Repeat the lines of the data that follow, please, starting at the first and stopping after the one with "Mobile devices are now".

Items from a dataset
□ □ □ □ □ □ □

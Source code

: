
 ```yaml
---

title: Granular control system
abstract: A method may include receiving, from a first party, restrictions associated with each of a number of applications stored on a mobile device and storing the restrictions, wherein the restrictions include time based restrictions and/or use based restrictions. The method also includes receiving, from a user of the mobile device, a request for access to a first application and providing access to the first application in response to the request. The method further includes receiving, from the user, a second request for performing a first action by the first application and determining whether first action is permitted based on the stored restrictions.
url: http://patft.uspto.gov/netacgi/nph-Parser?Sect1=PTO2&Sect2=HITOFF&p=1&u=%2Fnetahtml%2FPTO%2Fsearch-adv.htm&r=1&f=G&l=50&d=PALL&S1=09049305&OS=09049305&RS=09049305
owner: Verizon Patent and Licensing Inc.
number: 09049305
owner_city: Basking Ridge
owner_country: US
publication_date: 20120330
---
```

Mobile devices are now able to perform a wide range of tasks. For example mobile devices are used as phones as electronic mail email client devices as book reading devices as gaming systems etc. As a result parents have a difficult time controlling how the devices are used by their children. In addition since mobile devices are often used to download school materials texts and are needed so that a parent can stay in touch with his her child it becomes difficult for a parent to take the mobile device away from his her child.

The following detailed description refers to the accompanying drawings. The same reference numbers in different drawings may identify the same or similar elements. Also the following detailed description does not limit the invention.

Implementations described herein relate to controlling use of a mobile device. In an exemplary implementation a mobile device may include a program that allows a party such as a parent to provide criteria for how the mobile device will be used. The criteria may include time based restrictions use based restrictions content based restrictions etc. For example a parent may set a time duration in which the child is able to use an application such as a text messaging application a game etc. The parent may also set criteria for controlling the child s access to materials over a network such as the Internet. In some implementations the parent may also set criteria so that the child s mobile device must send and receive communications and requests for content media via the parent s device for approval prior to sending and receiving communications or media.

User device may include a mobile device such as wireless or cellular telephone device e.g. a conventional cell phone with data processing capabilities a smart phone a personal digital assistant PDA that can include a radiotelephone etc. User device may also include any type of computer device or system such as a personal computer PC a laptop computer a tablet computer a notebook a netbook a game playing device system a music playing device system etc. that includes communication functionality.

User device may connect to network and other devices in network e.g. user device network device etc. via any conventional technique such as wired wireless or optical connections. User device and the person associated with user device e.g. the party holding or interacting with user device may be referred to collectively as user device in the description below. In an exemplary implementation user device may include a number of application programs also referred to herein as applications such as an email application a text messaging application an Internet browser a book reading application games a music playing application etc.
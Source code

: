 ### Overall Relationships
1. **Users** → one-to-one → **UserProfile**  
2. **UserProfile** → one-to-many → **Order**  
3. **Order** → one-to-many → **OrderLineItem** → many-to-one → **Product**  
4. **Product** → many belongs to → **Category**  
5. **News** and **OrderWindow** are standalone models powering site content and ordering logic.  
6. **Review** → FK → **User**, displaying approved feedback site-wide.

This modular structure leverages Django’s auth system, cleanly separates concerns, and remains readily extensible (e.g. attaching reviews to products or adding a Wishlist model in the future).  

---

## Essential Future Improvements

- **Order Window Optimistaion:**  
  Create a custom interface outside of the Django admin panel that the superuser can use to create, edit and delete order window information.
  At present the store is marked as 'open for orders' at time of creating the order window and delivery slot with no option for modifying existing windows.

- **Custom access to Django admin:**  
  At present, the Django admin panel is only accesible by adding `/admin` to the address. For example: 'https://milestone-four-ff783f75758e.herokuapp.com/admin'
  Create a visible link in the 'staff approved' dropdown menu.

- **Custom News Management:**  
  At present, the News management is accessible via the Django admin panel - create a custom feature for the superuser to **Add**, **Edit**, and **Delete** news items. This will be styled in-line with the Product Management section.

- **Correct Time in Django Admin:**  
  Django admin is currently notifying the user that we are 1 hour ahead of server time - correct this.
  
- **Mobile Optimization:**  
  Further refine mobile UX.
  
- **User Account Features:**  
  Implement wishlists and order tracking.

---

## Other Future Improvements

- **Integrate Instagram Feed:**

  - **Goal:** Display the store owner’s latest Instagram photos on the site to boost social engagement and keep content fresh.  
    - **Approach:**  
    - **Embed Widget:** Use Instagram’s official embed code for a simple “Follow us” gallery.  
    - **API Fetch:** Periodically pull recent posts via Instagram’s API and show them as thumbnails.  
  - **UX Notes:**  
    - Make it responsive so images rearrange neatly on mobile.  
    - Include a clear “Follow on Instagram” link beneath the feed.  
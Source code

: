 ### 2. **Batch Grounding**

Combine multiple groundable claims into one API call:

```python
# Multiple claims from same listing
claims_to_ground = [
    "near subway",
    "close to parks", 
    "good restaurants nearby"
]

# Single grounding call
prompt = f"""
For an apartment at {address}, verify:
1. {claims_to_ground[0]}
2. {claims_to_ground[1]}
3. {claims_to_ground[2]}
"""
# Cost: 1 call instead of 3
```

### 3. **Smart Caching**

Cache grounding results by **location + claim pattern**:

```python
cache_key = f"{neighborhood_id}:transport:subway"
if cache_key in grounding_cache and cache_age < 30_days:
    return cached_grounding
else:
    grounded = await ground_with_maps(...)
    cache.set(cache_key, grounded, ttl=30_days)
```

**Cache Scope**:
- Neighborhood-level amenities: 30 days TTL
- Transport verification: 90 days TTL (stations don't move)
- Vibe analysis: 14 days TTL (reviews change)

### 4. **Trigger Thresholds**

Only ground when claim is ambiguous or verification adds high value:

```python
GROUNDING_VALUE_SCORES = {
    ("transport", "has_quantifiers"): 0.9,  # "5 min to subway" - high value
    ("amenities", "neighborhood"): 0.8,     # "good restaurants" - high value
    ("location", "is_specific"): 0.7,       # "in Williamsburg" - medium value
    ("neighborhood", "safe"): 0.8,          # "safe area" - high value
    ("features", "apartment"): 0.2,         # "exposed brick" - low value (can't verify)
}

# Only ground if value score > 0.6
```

□ □ □ □ □ □ □

▸ **Response to this exercise**
Source code

:
 ```yaml
---

title: Granular control system
abstract: A method may include receiving, from a first party, restrictions associated with each of a number of applications stored on a mobile device and storing the restrictions, wherein the restrictions include time based restrictions and/or use based restrictions. The method also includes receiving, from a user of the mobile device, a request for access to a first application and providing access to the first application in response to the request. The method further includes receiving, from the user, a second request for performing a first action by the first application and determining whether first action is permitted based on the stored restrictions.
url: http://patft.uspto.gov/netacgi/nph-Parser?Sect1=PTO2&Sect2=HITOFF&p=1&u=%2Fnetahtml%2FPTO%2Fsearch-adv.htm&r=1&f=G&l=50&d=PALL&S1=09049305&OS=09049305&RS=09049305
owner: Verizon Patent and Licensing Inc.
number: 09049305
owner_city: Basking Ridge
owner_country: US
publication_date: 20120330
---
```

Mobile devices are now able to perform a wide range of tasks. For example mobile devices are used as phones as electronic mail email client devices as book reading devices as gaming systems etc. As a result parents have a difficult time controlling how the devices are used by their children. In addition since mobile devices are often used to download school materials texts and are needed so that a parent can stay in touch with his her child it becomes difficult for a parent to take the mobile device away from his her child.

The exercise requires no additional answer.